James Cameron doesn’t believe in small measures,whether it is sinking a ship or creating an inhabited moon.

Rating: 3 out of 5

DIRECTOR: James Cameron

CAST: Sam Worthington,Zoe Saldana,Sigourney Weaver,Michelle Rodriguez,Giovanni Ribisi

Rating: ***

James Cameron doesn’t believe in small measures,whether it is sinking a ship or creating an inhabited moon. So a world called nothing less than Pandora has everything he and his visualisers could drum up in a creative and wishful frenzy: animals that are a cross between dinosaurs,dragons,horses and dogs (in varying degrees); flowers that fold in on themselves or burst out as floating blossoms; plants that glow in the dark,especially just under your feet in the dense forest,or go dim when somebody dies; a tree that lets you hear your ancestors and sheds lighted seeds which are “pure spirits”; astonishing “floating mountains” in a “flux vortex”; and finally humanoids in blue skin,with shiny,carefully positioned,proportioned spots,and especially plaits with split ends which perform functions as diverse as letting you steer horses,guiding your own flight bird and connecting with the past.

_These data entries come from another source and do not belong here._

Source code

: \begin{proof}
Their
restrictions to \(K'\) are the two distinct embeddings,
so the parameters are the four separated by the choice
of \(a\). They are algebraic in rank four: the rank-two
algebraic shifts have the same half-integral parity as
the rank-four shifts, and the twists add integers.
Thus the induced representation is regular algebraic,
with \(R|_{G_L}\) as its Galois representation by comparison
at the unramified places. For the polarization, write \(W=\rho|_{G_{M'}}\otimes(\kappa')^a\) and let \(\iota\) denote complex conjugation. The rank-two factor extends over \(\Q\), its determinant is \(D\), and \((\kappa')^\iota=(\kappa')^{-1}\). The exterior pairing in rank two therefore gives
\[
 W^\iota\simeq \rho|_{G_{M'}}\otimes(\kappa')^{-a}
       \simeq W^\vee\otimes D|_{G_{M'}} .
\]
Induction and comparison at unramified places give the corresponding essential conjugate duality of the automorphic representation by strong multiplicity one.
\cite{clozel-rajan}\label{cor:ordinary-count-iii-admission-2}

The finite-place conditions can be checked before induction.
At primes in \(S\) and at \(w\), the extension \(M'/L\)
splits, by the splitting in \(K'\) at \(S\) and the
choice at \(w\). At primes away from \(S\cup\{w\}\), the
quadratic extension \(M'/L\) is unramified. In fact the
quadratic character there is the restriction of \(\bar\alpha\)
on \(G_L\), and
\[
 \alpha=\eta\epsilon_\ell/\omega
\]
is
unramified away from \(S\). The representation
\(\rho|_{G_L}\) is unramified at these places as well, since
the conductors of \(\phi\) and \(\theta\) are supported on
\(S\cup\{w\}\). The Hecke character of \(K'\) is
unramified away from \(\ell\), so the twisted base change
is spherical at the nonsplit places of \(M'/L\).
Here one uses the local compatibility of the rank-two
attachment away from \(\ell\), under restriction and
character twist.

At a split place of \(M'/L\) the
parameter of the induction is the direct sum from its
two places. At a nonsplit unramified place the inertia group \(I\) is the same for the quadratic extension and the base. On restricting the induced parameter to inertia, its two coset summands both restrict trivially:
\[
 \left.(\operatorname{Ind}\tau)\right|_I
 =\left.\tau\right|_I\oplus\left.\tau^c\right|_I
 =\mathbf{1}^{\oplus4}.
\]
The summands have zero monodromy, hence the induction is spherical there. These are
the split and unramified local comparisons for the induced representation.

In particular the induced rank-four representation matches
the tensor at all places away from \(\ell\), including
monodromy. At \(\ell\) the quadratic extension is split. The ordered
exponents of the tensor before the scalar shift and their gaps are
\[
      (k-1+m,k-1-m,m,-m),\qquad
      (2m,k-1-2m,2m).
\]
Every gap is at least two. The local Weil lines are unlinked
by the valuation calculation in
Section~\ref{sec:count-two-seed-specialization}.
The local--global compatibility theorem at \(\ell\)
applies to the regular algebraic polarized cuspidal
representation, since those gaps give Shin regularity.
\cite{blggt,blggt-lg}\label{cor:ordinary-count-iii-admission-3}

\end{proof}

That’s a lot of creativity and a lot of frenzy. Expectations trail Avatar not only because it is one of the costliest movies ever made but also because it is Cameron’s first feature film in a decade since Titanic. Forty per cent live action and 60 per cent “photo-realistic” CGI come at a price — in this case,you come away feeling overawed but underwhelmed.

That you are watching a magnificent achievement in special effects,going where no man has literally gone,is evident quite early on. That the story will progress down a well-trodden path is as obvious.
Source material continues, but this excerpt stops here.